Good luck with the dietician, WS.
omnis, WTHeck is pink noise?
askye, sorry you had a rough day. I hope you get to see some nice, soothing, hilarious explosions.
My coworker/ de facto supervisor left some notes out on a clipboard today, which included the following:
[smonster name]
Constructive criticism
Selective slowdown
Instincts
So, yeah. I don't know what that's about, or when she wrote it, or if there's an unpleasant meeting in my near future, or what. I know I'm a crappy employee, but she's a pretty crappy supervisor. Trying to decide whether to be proactive about it or not. Thoughts?
ugh smonster, hard to not perseverate on that one, but probably not a good thing to perseverate about either. Many hugs for you.
Ugh, that's awk, smonster. Do you think "selective slowdown" means she thinks you're slowing down at your own times/choice as a bad thing, or that she wants you to slow down (as a fewer hours thing, or as a "you're going too fast" thing or as a "we want to bill the client more hours" thing??). Weird.
meara, most likely the first. Which, I don't. I'm just apparently slow as shit.

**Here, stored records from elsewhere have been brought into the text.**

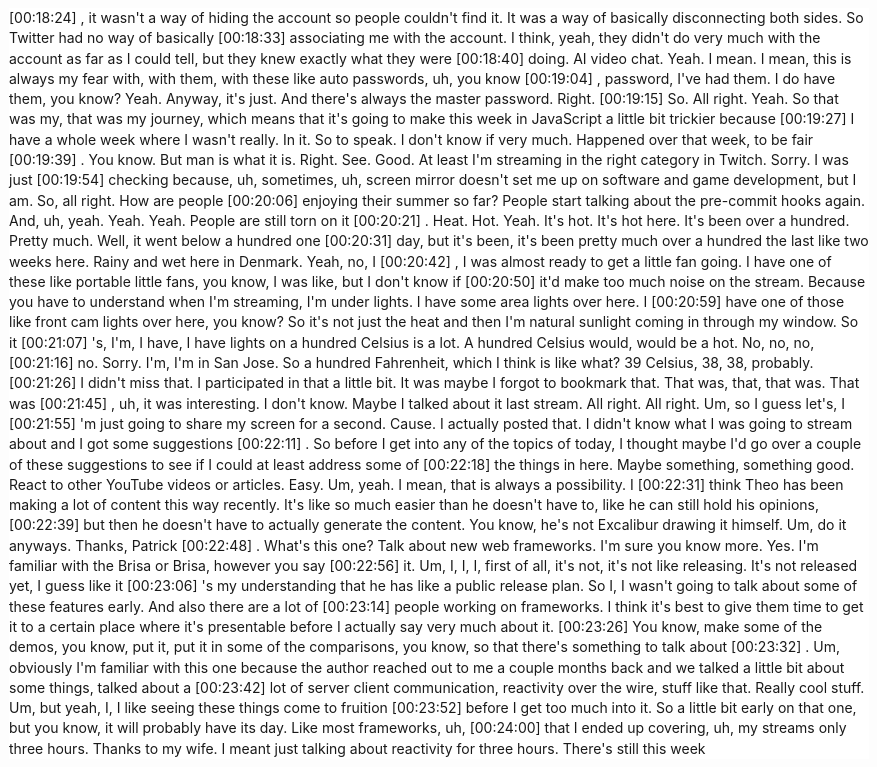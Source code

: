 [00:18:24] , it wasn't a way of hiding the account so people couldn't find it. It was a way of basically disconnecting both sides. So Twitter had no way of basically
[00:18:33]  associating me with the account. I think, yeah, they didn't do very much with the account as far as I could tell, but they knew exactly what they were
[00:18:40]  doing. AI video chat. Yeah. I mean. I mean, this is always my fear with, with them, with these like auto passwords, uh, you know
[00:19:04] , password, I've had them. I do have them, you know? Yeah. Anyway, it's just. And there's always the master password. Right.
[00:19:15]  So. All right. Yeah. So that was my, that was my journey, which means that it's going to make this week in JavaScript a little bit trickier because
[00:19:27]  I have a whole week where I wasn't really. In it. So to speak. I don't know if very much. Happened over that week, to be fair
[00:19:39] . You know. But man is what it is. Right. See. Good. At least I'm streaming in the right category in Twitch. Sorry. I was just
[00:19:54]  checking because, uh, sometimes, uh, screen mirror doesn't set me up on software and game development, but I am. So, all right. How are people
[00:20:06]  enjoying their summer so far? People start talking about the pre-commit hooks again. And, uh, yeah. Yeah. Yeah. People are still torn on it
[00:20:21] . Heat. Hot. Yeah. It's hot. It's hot here. It's been over a hundred. Pretty much. Well, it went below a hundred one
[00:20:31]  day, but it's been, it's been pretty much over a hundred the last like two weeks here. Rainy and wet here in Denmark. Yeah, no, I
[00:20:42] , I was almost ready to get a little fan going. I have one of these like portable little fans, you know, I was like, but I don't know if
[00:20:50]  it'd make too much noise on the stream. Because you have to understand when I'm streaming, I'm under lights. I have some area lights over here. I
[00:20:59]  have one of those like front cam lights over here, you know? So it's not just the heat and then I'm natural sunlight coming in through my window. So it
[00:21:07] 's, I'm, I have, I have lights on a hundred Celsius is a lot. A hundred Celsius would, would be a hot. No, no, no,
[00:21:16]  no. Sorry. I'm, I'm in San Jose. So a hundred Fahrenheit, which I think is like what? 39 Celsius, 38, 38, probably.
[00:21:26]  I didn't miss that. I participated in that a little bit. It was maybe I forgot to bookmark that. That was, that, that was. That was
[00:21:45] , uh, it was interesting. I don't know. Maybe I talked about it last stream. All right. All right. Um, so I guess let's, I
[00:21:55] 'm just going to share my screen for a second. Cause. I actually posted that. I didn't know what I was going to stream about and I got some suggestions
[00:22:11] . So before I get into any of the topics of today, I thought maybe I'd go over a couple of these suggestions to see if I could at least address some of
[00:22:18]  the things in here. Maybe something, something good. React to other YouTube videos or articles. Easy. Um, yeah. I mean, that is always a possibility. I
[00:22:31]  think Theo has been making a lot of content this way recently. It's like so much easier than he doesn't have to, like he can still hold his opinions,
[00:22:39]  but then he doesn't have to actually generate the content. You know, he's not Excalibur drawing it himself. Um, do it anyways. Thanks, Patrick
[00:22:48] . What's this one? Talk about new web frameworks. I'm sure you know more. Yes. I'm familiar with the Brisa or Brisa, however you say
[00:22:56]  it. Um, I, I, I, first of all, it's not, it's not like releasing. It's not released yet, I guess like it
[00:23:06] 's my understanding that he has like a public release plan. So I, I wasn't going to talk about some of these features early. And also there are a lot of
[00:23:14]  people working on frameworks. I think it's best to give them time to get it to a certain place where it's presentable before I actually say very much about it.
[00:23:26]  You know, make some of the demos, you know, put it, put it in some of the comparisons, you know, so that there's something to talk about
[00:23:32] . Um, obviously I'm familiar with this one because the author reached out to me a couple months back and we talked a little bit about some things, talked about a
[00:23:42]  lot of server client communication, reactivity over the wire, stuff like that. Really cool stuff. Um, but yeah, I, I like seeing these things come to fruition
[00:23:52]  before I get too much into it. So a little bit early on that one, but you know, it will probably have its day. Like most frameworks, uh,
[00:24:00]  that I ended up covering, uh, my streams only three hours. Thanks to my wife. I meant just talking about reactivity for three hours. There's still this week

It sucks. I psyche myself out so much, getting so anxious that I make even more mistakes than I would otherwise. I'm paranoid and afraid of being judged, and I don't get timely feedback (most likely because she's afraid I'll get defensive and upset; I do, sometimes, and I know I need to work on that). I don't know, there are days where I'm like "Just ascend and fire me, already." It's frustrating because we are both good people, and want the company to succeed, but have very different work styles and personalities and she is not trained as a supervisor at all.
Pink Noise: [link]
Kinda like static. But with specific details.
Clicked on the link. Brain says "Here be weird squiggles" and panicked. Tried to read description, triggering Barely Understood the Title of the Article Syndrome.
I hate encountering the inner mysteries of fields I don't know, it's like discovering a wing of a library where I don't know the language of the books and knowing I don't have time to learn it.
Had such a rough day at work, I cried when I got home. I still feel like crying. I hate, hate, hate medication changes. Oh, I know with powerful medications come powerful side effects, so once in a while it is a good practice to try newer meds to see if they will work as well with fewer side effects. But B. was stable. And in January they had just added birth control pills to decrease any hormone-related behaviors, and it seemed to be improving things. But then they had to fuck it all up in February by gradually decreasing Seroquel and adding in Clozapine. B. had a bad reaction to the Clozapine - not eating, not wanting to anything other than lie on the floor for a month. They discontinued Topamax and ... something else (taken in the mornings, so I never gave it and can't remember) to see if they were interacting with the Clozapine. After extensive testing they realized the Clozapine was doing damage to her heart, so discontinued it. They've been gradually adding the Seroquel back, but it is not up to full strength that B. had been taking before, and they've only gone back up to 1/4 of the dose of Topamaz, and they haven't added back in the other thing that I can't remember. It's fucking August. Last month another individual was moved to a different house because B. was targeting her and it was unsafe. There is still one other individual beside B. in the house. Fortunately that person's bedroom is on a different floor of the split level. What B. needed, months ago, was to be placed (temporarily) in a mental health facility where the medications can be managed with doctors and nurses seeing her every day, and get this under control, get her back into balance. And then bring her home to us.
I'm not going to go into detail about today's violence or how ineffective the allowed holds are. I'll just say I don't feel I can back my coworkers up effectively when they are being attacked. And when B. went outside and started throwing rocks, I stood at the door and barred re-entry. I
think
that was legal. Heaven help me, the whole time B. was out there I was hoping the neighbors would call the police, so I could suggest that the police refer her for a 72-hr psych eval.
I want the real B. back.
Ah, that is awful. I've been in similar situations at the teen shelter, and it's so frustrating. I hope things work out better for her and you.
Um. If someone is throwing rocks at you is that not enough for you to be allowed to call the cops and suggest a hold? I mean, I know it's your job and I'm sure you have to put up with various things from folks that you wouldn't from strangers, but at what point are you allowed to say "this person is endangering me and making my job impossible to perform and needs to stop"?